WORK ITEM
The answer must consist of every line from the entries below that contains the word "você".
====================
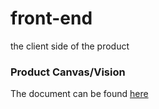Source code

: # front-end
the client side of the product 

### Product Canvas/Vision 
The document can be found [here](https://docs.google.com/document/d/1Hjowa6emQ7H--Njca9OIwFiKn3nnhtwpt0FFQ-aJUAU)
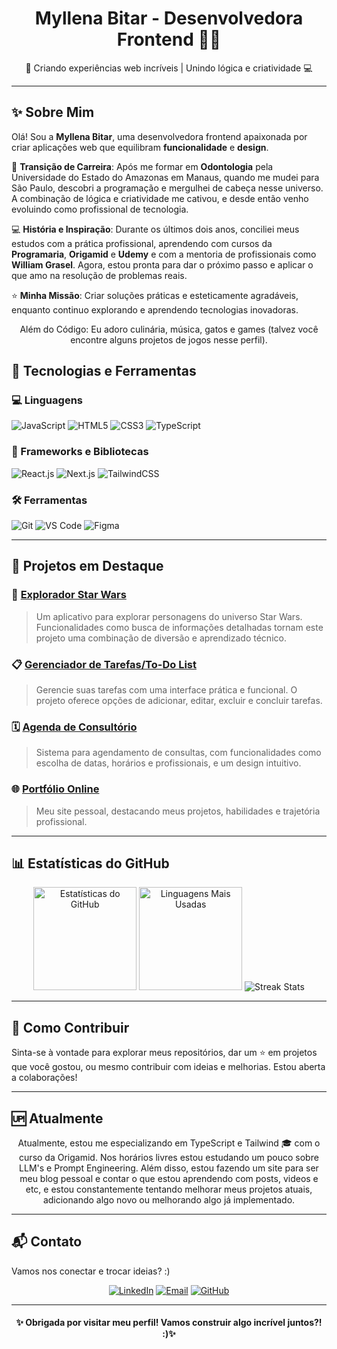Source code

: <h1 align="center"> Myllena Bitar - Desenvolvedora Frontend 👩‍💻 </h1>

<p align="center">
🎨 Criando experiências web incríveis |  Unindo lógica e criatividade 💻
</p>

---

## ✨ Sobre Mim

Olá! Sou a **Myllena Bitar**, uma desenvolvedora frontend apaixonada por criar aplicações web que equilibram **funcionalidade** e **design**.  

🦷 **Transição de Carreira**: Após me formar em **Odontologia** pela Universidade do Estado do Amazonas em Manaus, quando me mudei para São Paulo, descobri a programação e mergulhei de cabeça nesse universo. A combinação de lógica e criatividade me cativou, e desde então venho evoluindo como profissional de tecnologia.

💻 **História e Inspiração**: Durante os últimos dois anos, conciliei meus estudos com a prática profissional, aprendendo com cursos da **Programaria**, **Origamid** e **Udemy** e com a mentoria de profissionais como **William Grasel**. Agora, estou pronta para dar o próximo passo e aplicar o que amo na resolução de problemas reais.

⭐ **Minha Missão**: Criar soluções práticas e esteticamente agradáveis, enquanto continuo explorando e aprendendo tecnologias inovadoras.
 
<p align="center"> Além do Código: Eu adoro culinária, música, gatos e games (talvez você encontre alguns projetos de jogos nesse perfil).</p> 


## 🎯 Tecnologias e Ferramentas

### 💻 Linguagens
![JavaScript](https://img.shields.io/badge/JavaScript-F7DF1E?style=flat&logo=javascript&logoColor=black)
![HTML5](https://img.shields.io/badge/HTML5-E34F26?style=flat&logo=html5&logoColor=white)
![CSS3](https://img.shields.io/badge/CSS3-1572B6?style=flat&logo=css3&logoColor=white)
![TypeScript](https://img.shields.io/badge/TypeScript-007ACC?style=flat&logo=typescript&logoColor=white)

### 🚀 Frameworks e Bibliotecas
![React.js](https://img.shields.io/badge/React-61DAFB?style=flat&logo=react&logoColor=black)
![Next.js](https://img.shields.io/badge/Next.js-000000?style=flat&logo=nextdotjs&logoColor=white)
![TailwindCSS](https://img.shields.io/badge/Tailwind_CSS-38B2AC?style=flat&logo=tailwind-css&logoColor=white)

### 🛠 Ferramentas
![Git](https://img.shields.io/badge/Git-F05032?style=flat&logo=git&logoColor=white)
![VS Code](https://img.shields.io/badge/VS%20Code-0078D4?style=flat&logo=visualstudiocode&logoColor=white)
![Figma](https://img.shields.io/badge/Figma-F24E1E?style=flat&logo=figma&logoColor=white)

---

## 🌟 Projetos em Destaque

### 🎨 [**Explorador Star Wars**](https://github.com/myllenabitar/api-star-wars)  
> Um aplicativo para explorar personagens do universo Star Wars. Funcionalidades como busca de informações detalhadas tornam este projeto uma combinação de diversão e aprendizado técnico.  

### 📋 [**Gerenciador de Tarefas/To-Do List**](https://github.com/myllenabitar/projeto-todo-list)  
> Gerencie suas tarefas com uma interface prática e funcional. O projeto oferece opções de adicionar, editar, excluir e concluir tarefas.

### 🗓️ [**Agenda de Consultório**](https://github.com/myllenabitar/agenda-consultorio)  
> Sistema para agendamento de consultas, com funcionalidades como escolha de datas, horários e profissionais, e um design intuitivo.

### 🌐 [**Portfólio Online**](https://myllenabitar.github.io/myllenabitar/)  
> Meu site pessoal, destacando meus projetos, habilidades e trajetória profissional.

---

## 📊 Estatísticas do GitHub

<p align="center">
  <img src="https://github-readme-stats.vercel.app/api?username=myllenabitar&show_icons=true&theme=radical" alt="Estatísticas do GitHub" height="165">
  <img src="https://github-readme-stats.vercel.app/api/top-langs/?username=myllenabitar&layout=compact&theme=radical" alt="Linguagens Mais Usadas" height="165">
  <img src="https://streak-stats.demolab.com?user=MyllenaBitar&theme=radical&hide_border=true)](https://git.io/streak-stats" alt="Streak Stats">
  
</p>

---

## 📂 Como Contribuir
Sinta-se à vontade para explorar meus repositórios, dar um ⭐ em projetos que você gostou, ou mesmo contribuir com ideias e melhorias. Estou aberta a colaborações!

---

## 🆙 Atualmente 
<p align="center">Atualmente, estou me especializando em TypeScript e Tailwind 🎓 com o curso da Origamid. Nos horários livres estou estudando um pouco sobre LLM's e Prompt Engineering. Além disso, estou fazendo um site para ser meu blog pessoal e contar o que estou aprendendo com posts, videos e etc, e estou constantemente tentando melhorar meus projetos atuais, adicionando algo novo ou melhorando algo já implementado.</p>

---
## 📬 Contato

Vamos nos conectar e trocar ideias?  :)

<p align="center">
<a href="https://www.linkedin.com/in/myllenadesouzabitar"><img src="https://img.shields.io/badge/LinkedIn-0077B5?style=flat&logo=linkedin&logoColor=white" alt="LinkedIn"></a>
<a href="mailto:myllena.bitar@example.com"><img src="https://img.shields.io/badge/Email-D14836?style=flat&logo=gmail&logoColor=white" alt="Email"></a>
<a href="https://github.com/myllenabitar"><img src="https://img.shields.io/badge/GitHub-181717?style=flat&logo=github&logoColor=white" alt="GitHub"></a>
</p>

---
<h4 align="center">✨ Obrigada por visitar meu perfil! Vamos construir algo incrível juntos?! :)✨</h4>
====================
SOLUTION
<p align="center"> Além do Código: Eu adoro culinária, música, gatos e games (talvez você encontre alguns projetos de jogos nesse perfil).</p> 
Sinta-se à vontade para explorar meus repositórios, dar um ⭐ em projetos que você gostou, ou mesmo contribuir com ideias e melhorias. Estou aberta a colaborações!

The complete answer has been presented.